Я, разумеется, понимал, что вопрос лишь в том, как вежливее всего отказаться. Джулиан уже сожалела о растраченных годах и огорчалась тому, что у нее осталось так мало времени. Мое горе и сожаление были посерьезнее. Я не имел возможности уделять ей два часа в неделю. Как она смела просить у меня эти драгоценные часы? И вообще, что за странная и даже пугающая мысль? Здесь не просто юношеское неразумие. Откуда у нее такая амбиция? Ведь бесспорно, удел Джулиан — быть машинисткой, учительницей, домашней хозяйкой, не блистая ни в одной из этих ролей.
Я сказал:
— Я думаю, мысль недурна. И я, разумеется, буду рад тебе помочь. И насчет техники я с тобой совершенно согласен. Но, видишь ли, сейчас я на некоторое время уезжаю за границу.
— О, куда? Я бы могла к тебе приехать. Я сейчас совершенно свободна, в моей школе корь.
— Я буду путешествовать.
— Но, Брэдли, прошу тебя, ты не мог бы дать мне задание перед отъездом? Тогда у нас уже будет о чем потолковать после твоего возвращения. Ну, хотя бы пришли мне список книг, а я их прочту к тому времени и еще приготовлю рассказ. Ну, пожалуйста. Я хочу, чтобы ты был моим наставником. Ты — единственный в моей жизни человек, который мог бы быть мне настоящим учителем.
— Ну, хорошо, о списке книг я подумаю. Но я не гуру для начинающих беллетристов, я не могу жертвовать время на… А какие, собственно, книги? «Илиада», «Божественная комедия» или «Сыновья и любовники» [9], «Миссис Далловей»? [10]
— Ой, конечно, «Илиада» и «Божественная комедия». Вот чудесно! Как раз то, что надо. Великие произведения!

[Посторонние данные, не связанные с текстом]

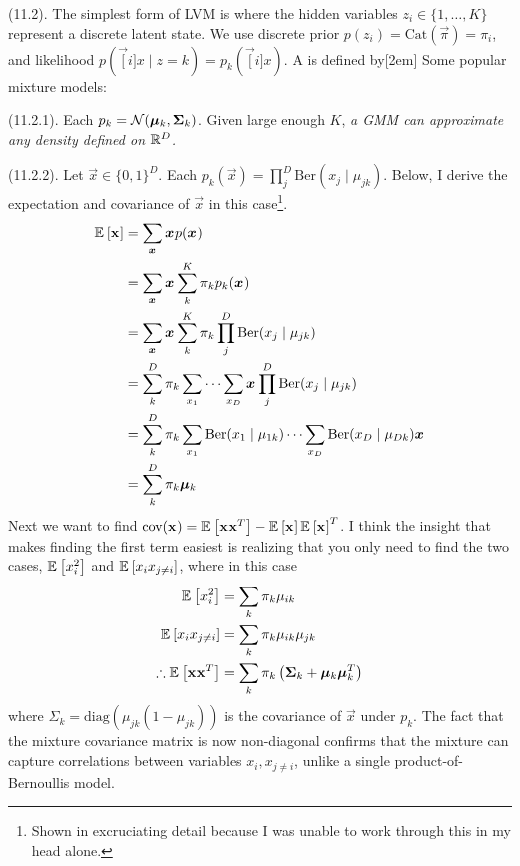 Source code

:\documentclass[11pt]{article}
\begin{document}
\myspace
\p {} (11.2). The simplest form of LVM is where the hidden variables $z_i \in \{1, \ldots, K\}$ represent a discrete latent state. We use discrete prior $p(z_i) = \text{Cat}(\vec\pi) = \pi_i$, and likelihood $p(\vec[i]{x} \mid z{=}k) = p_k(\vec[i]{x})$. A  is defined by[2em]
Some popular mixture models:
\begin{compactitem}
	\item {} (11.2.1). Each $p_k = \mathcal{N}(\vec[k]{\mu}, \matr[k]{\Sigma})$. Given large enough $K$, \textit{a GMM can approximate any density defined on $\R^D$.}
	
	\item {} (11.2.2). Let $\vec x \in \{0, 1\}^D$. Each $p_k(\vec x) = \prod_j^D \text{Ber}(x_j \mid \mu_{jk})$. Below, I derive the expectation and covariance of $\vec x$ in this case\footnote{Shown in excruciating detail because I was unable to work through this in my head alone.}. 
	\begin{align}
		\E{\rvec x}
			&= \sum_{\vec x} \vec{x} p(\vec x) \\
			&= \sum_{\vec x} \vec{x} \sum_k^K \pi_k p_k(\vec x) \\
			&= \sum_{\vec x} \vec{x} \sum_k^K \pi_k \prod_{j}^{D} \text{Ber}(x_j\mid \mu_{jk}) \\
			&= \sum_k^{D} \pi_k \sum_{x_1} \cdots \sum_{x_D} \vec x \prod_j^D \text{Ber}(x_j\mid \mu_{jk}) \\
			&= \sum_k^{D} \pi_k \sum_{x_1} \text{Ber}(x_1 \mid \mu_{1k}) \cdots \sum_{x_D} \text{Ber}(x_D \mid \mu_{Dk}) \vec x \\
			&= \sum_k^{D} \pi_k \vec[k]{\mu} 
	\end{align}
	Next we want to find $\text{cov}(\rvec x) = \E{\rvec{x}\rvec{x}^T} - \E{\rvec x}\E{\rvec{x}}^T$. I think the insight that makes finding the first term easiest is realizing that you only need to find the two cases, $\E{x_i^2}$ and $\E{x_i x_{j\ne i}}$, where in this case
	\begin{align}
		\E{x_i^2} &= \sum_k \pi_k \mu_{ik} \\
		\E{x_i x_{j \ne i}} &= \sum_k \pi_k \mu_{ik} \mu_{jk} \\
		\therefore \E{\rvec x \rvec{x}^T}
			&= \sum_k \pi_k \left( \matr[k]{\Sigma} + \vec[k]{\mu} \vec[k]{\mu}^T  \right)
	\end{align}
	where $\Sigma_k = \text{diag}(\mu_{jk}(1- \mu_{jk}))$ is the covariance of $\vec x$ under $p_k$. The fact that the mixture covariance matrix is now non-diagonal confirms that the mixture can capture correlations between variables $x_i, x_{j\ne i}$, unlike a single product-of-Bernoullis model.
	
\end{compactitem}
\end{document}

— Проза, поэзия — все равно?
— Нет, нет, пожалуйста, не поэзия. Я еще не очень умею читать поэзию. Я ее откладываю на конец.
— Но «Илиада» и «Божественная комедия» — поэмы.
— Ну да, конечно, но я буду читать прозаические переводы.
— Это, разумеется, решает проблему.
— Значит, ты мне напишешь, Брэдли? Я тебе ужасно благодарна. Теперь я с тобой попрощаюсь, мне надо заглянуть в этот магазин.
Мы совершенно неожиданно остановились перед освещенной витриной обувного магазина, немного не доходя станции метро. За стеклом были выставлены разноцветные летние дамские сапоги с высокими узкими голенищами из каких-то словно бы кружев. Слегка растерявшись от такой внезапности, я не нашелся, что сказать, махнул неопределенно рукой и брякнул:
— Привет! — Выражение, которым, по-моему, никогда не пользовался ни до, ни после.
— Привет, — ответила Джулиан, словно это был какой-то пароль. И, отвернувшись к витрине, принялась рассматривать сапоги.
Я перешел улицу и, подойдя к метро, оглянулся. Джулиан застыла у витрины, полуприсев и уперев руки в колени; падающий оттуда яркий свет золотил ее густые волосы, лоб и нос. Я подумал, что какой-нибудь художник — не мистер Беллинг, конечно, — мог бы сейчас написать с нее аллегорию Мирской Суеты. Несколько минут я так стоял и наблюдал за нею, как можно наблюдать издалека живую лису, но она все не отходила и даже не шевелилась. «Дорогой Арнольд», — написал я.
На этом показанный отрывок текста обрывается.